Search the records below for the word "width", then return every line where it appears.

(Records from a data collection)
-------

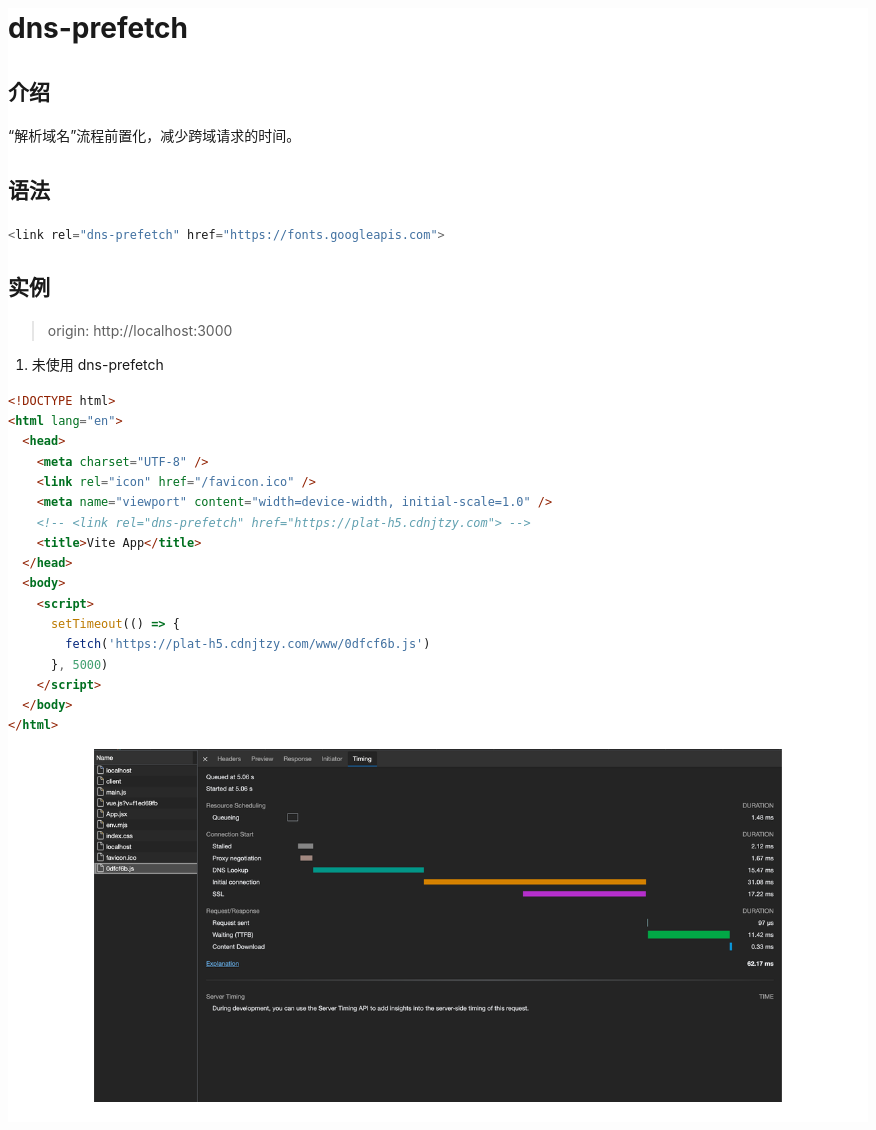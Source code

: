 # dns-prefetch

## 介绍
“解析域名”流程前置化，减少跨域请求的时间。

## 语法
```js
<link rel="dns-prefetch" href="https://fonts.googleapis.com"> 
```

## 实例

> origin: http://localhost:3000

1. 未使用 dns-prefetch

```html
<!DOCTYPE html>
<html lang="en">
  <head>
    <meta charset="UTF-8" />
    <link rel="icon" href="/favicon.ico" />
    <meta name="viewport" content="width=device-width, initial-scale=1.0" />
    <!-- <link rel="dns-prefetch" href="https://plat-h5.cdnjtzy.com"> -->
    <title>Vite App</title>
  </head>
  <body>
    <script>
      setTimeout(() => {
        fetch('https://plat-h5.cdnjtzy.com/www/0dfcf6b.js')
      }, 5000)
    </script>
  </body>
</html>
```

<img src="./1.png" width="80%" style="display: block; margin: auto;"><br />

-------

:: Output for this exercise ::
    <meta name="viewport" content="width=device-width, initial-scale=1.0" />
<img src="./1.png" width="80%" style="display: block; margin: auto;"><br />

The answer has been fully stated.